• _Your goal_
Search term "from": copy each line of the data containing it.

- - -

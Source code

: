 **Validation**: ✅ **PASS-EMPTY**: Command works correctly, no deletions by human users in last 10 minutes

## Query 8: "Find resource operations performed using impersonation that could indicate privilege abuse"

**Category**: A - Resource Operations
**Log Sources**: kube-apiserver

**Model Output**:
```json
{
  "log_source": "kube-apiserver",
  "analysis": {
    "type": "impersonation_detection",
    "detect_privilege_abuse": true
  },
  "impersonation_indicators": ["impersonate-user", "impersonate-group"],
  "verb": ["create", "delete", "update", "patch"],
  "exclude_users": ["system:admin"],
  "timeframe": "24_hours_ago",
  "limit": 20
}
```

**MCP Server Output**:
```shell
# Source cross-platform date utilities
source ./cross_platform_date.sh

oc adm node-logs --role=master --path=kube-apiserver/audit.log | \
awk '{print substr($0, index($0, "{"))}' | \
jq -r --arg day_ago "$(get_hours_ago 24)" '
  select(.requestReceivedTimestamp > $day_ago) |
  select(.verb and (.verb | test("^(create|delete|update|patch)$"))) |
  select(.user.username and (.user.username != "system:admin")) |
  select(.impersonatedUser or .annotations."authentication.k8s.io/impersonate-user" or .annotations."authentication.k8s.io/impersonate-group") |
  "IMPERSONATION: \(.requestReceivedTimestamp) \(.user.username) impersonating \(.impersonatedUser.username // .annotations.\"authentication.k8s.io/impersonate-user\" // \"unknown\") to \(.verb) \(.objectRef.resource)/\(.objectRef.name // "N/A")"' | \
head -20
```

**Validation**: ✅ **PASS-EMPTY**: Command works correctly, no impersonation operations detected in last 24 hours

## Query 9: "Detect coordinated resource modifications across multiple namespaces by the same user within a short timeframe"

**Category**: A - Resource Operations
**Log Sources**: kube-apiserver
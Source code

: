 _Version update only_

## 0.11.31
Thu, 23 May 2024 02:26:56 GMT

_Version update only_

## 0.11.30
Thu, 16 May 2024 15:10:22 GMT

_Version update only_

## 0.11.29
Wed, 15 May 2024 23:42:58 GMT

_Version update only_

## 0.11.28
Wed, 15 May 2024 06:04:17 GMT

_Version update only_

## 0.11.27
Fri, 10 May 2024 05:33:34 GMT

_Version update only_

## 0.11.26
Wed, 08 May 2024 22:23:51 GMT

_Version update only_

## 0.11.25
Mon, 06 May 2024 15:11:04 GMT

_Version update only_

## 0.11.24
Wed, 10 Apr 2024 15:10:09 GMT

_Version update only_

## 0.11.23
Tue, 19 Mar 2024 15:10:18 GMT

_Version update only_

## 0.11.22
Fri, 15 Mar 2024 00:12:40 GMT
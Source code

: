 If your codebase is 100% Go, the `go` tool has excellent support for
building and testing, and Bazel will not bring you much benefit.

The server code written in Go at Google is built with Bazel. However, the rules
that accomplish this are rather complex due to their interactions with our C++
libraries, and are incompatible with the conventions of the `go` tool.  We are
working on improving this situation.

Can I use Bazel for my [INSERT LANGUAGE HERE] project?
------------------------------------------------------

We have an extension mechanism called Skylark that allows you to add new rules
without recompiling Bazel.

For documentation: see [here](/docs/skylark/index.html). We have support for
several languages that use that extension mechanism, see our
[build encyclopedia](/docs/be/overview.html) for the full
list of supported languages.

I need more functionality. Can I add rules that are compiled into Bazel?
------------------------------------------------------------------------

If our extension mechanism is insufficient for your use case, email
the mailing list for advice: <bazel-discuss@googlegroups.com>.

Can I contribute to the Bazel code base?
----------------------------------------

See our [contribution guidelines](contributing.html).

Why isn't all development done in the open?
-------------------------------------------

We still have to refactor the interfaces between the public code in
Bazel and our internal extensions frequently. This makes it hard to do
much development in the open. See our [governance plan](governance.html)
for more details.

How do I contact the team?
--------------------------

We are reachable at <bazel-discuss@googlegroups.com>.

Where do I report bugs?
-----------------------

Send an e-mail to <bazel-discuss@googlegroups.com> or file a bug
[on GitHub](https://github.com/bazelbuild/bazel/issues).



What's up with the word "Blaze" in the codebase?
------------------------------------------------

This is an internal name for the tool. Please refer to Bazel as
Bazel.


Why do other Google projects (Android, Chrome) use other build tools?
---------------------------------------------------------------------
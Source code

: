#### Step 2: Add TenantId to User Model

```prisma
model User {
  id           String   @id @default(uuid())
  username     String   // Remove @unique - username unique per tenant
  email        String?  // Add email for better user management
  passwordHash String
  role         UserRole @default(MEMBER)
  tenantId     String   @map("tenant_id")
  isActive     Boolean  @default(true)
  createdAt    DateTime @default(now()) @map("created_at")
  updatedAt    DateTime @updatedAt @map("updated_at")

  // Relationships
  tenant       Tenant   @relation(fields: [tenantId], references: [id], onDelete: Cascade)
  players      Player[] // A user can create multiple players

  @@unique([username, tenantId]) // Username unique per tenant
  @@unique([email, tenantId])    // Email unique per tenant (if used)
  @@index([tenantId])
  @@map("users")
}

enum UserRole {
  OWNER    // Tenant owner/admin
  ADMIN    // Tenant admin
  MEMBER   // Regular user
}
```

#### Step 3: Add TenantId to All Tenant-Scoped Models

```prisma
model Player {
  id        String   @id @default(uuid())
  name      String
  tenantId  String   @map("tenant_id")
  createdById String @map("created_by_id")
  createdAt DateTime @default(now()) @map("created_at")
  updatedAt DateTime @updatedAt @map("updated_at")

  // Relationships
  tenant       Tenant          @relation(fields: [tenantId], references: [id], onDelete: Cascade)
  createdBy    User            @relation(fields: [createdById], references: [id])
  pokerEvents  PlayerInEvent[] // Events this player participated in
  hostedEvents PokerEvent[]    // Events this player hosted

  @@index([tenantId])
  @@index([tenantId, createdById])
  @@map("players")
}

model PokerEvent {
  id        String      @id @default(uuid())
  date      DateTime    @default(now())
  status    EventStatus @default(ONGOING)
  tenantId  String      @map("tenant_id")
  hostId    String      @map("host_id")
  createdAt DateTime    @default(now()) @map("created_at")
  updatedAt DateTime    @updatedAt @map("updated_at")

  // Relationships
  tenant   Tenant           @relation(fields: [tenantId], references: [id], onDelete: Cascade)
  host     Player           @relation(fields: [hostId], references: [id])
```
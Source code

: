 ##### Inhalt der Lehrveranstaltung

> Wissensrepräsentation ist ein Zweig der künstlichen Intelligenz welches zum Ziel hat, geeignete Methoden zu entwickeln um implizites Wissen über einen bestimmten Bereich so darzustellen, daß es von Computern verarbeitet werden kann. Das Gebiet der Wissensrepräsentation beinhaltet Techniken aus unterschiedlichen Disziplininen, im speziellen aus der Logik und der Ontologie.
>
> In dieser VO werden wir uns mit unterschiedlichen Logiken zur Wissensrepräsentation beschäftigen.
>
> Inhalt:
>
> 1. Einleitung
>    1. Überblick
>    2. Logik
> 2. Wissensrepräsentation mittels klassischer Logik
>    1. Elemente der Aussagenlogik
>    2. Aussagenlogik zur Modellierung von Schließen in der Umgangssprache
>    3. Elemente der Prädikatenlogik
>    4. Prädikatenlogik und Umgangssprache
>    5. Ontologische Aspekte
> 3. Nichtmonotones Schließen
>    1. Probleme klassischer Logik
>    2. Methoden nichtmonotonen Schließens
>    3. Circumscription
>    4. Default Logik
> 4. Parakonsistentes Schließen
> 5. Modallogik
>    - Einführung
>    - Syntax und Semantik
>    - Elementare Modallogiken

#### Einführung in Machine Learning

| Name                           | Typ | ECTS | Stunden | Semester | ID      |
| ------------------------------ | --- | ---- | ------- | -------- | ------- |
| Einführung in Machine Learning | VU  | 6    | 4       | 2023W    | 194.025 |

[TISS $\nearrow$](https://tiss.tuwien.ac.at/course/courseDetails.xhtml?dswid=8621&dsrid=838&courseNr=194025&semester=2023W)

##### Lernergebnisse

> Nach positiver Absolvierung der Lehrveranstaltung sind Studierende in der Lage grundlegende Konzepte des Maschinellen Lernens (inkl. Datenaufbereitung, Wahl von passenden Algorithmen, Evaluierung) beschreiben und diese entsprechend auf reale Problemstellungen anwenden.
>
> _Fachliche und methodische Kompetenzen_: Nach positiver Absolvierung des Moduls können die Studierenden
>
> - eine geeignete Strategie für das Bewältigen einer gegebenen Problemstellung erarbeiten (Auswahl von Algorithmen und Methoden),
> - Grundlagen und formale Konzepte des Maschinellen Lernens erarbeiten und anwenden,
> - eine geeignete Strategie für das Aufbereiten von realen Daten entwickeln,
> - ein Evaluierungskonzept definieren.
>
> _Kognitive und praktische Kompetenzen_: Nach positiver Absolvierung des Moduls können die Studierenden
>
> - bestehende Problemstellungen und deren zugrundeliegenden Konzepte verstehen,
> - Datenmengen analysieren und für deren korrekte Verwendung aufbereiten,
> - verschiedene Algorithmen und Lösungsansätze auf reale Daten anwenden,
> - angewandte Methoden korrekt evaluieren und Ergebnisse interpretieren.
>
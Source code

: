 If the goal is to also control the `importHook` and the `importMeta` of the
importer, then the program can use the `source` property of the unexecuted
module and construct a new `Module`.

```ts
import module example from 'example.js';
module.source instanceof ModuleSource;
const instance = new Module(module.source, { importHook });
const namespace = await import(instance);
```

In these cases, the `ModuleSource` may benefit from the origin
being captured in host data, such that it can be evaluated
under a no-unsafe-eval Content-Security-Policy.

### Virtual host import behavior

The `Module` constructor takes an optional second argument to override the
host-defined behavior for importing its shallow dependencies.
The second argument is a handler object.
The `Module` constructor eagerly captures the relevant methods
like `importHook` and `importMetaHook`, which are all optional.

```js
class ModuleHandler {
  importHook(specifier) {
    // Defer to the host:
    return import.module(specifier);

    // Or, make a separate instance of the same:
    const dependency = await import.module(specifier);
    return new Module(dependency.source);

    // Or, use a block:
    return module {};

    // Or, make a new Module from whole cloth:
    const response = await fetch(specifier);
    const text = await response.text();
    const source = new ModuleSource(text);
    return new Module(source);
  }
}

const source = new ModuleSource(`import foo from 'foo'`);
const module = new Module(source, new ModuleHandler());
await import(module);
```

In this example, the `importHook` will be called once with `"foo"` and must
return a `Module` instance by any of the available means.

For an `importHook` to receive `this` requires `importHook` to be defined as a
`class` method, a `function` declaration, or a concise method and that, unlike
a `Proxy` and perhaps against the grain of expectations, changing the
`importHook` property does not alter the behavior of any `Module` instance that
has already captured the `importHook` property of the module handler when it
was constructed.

- - -

• _Solution for this task_
import module example from 'example.js';
In these cases, the `ModuleSource` may benefit from the origin
    // Or, make a new Module from whole cloth:
const source = new ModuleSource(`import foo from 'foo'`);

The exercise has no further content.